**What you will do**
From the records below, copy the lines that include "works".

**Saved data entries**
=== Begin Enclosure ===
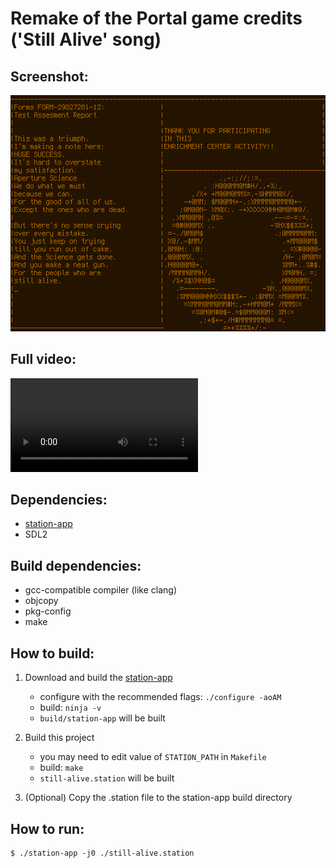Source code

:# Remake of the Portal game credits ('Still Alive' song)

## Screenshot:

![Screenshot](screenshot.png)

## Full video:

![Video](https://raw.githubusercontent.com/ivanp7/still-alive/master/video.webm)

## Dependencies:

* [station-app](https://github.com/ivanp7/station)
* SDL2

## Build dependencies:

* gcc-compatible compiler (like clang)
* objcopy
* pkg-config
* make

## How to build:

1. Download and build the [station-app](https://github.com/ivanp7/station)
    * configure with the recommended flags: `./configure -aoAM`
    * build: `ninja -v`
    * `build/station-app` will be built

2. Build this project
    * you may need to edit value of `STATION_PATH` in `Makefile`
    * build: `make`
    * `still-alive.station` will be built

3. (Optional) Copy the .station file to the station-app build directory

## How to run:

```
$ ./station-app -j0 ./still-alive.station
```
=== End Enclosure ===
=== Begin Enclosure ===
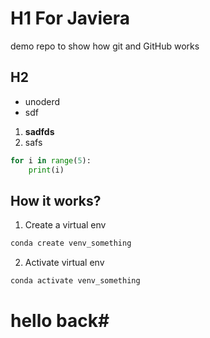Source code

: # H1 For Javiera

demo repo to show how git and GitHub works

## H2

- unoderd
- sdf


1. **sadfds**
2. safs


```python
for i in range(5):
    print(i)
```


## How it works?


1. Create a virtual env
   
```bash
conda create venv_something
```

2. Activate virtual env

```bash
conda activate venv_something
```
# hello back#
=== End Enclosure ===
**Exercise response**
demo repo to show how git and GitHub works
## How it works?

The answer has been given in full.